● Brief
The entries below must be reproduced exactly; their pictures are not part of the copy.

● Information provided

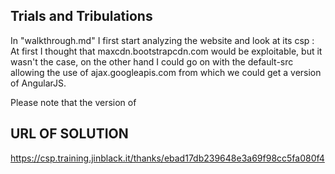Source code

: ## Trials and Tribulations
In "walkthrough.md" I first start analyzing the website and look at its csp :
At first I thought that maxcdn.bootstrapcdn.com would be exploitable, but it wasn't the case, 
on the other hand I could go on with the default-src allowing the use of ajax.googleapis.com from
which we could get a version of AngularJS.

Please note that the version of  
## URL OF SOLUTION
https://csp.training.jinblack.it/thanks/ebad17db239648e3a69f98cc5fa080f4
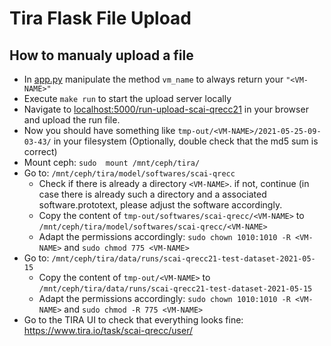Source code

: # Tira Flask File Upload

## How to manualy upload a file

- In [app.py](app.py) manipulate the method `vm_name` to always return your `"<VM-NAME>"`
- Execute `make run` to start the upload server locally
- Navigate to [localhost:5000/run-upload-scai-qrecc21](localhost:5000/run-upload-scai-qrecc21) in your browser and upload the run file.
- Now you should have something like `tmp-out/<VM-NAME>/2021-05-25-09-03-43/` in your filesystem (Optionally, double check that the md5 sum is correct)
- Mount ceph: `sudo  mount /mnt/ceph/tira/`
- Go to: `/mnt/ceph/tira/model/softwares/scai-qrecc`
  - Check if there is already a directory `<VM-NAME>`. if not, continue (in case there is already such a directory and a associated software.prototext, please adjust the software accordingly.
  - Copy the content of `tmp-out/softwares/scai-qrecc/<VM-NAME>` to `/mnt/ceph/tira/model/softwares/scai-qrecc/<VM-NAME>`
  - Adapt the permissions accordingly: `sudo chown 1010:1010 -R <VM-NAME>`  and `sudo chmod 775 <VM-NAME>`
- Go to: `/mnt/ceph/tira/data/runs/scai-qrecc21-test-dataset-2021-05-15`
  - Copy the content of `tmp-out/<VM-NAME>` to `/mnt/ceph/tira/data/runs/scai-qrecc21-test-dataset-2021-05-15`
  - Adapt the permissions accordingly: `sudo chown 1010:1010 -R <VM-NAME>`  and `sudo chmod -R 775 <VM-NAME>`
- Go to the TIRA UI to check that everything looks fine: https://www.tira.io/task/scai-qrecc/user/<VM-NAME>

● Solution to this task
Source code

: ## Trials and Tribulations
In "walkthrough.md" I first start analyzing the website and look at its csp :
At first I thought that maxcdn.bootstrapcdn.com would be exploitable, but it wasn't the case, 
on the other hand I could go on with the default-src allowing the use of ajax.googleapis.com from
which we could get a version of AngularJS.

Please note that the version of  
## URL OF SOLUTION
https://csp.training.jinblack.it/thanks/ebad17db239648e3a69f98cc5fa080f4
Source code

: # Tira Flask File Upload

## How to manualy upload a file

- In [app.py](app.py) manipulate the method `vm_name` to always return your `"<VM-NAME>"`
- Execute `make run` to start the upload server locally
- Navigate to [localhost:5000/run-upload-scai-qrecc21](localhost:5000/run-upload-scai-qrecc21) in your browser and upload the run file.
- Now you should have something like `tmp-out/<VM-NAME>/2021-05-25-09-03-43/` in your filesystem (Optionally, double check that the md5 sum is correct)
- Mount ceph: `sudo  mount /mnt/ceph/tira/`
- Go to: `/mnt/ceph/tira/model/softwares/scai-qrecc`
  - Check if there is already a directory `<VM-NAME>`. if not, continue (in case there is already such a directory and a associated software.prototext, please adjust the software accordingly.
  - Copy the content of `tmp-out/softwares/scai-qrecc/<VM-NAME>` to `/mnt/ceph/tira/model/softwares/scai-qrecc/<VM-NAME>`
  - Adapt the permissions accordingly: `sudo chown 1010:1010 -R <VM-NAME>`  and `sudo chmod 775 <VM-NAME>`
- Go to: `/mnt/ceph/tira/data/runs/scai-qrecc21-test-dataset-2021-05-15`
  - Copy the content of `tmp-out/<VM-NAME>` to `/mnt/ceph/tira/data/runs/scai-qrecc21-test-dataset-2021-05-15`
  - Adapt the permissions accordingly: `sudo chown 1010:1010 -R <VM-NAME>`  and `sudo chmod -R 775 <VM-NAME>`
- Go to the TIRA UI to check that everything looks fine: https://www.tira.io/task/scai-qrecc/user/<VM-NAME>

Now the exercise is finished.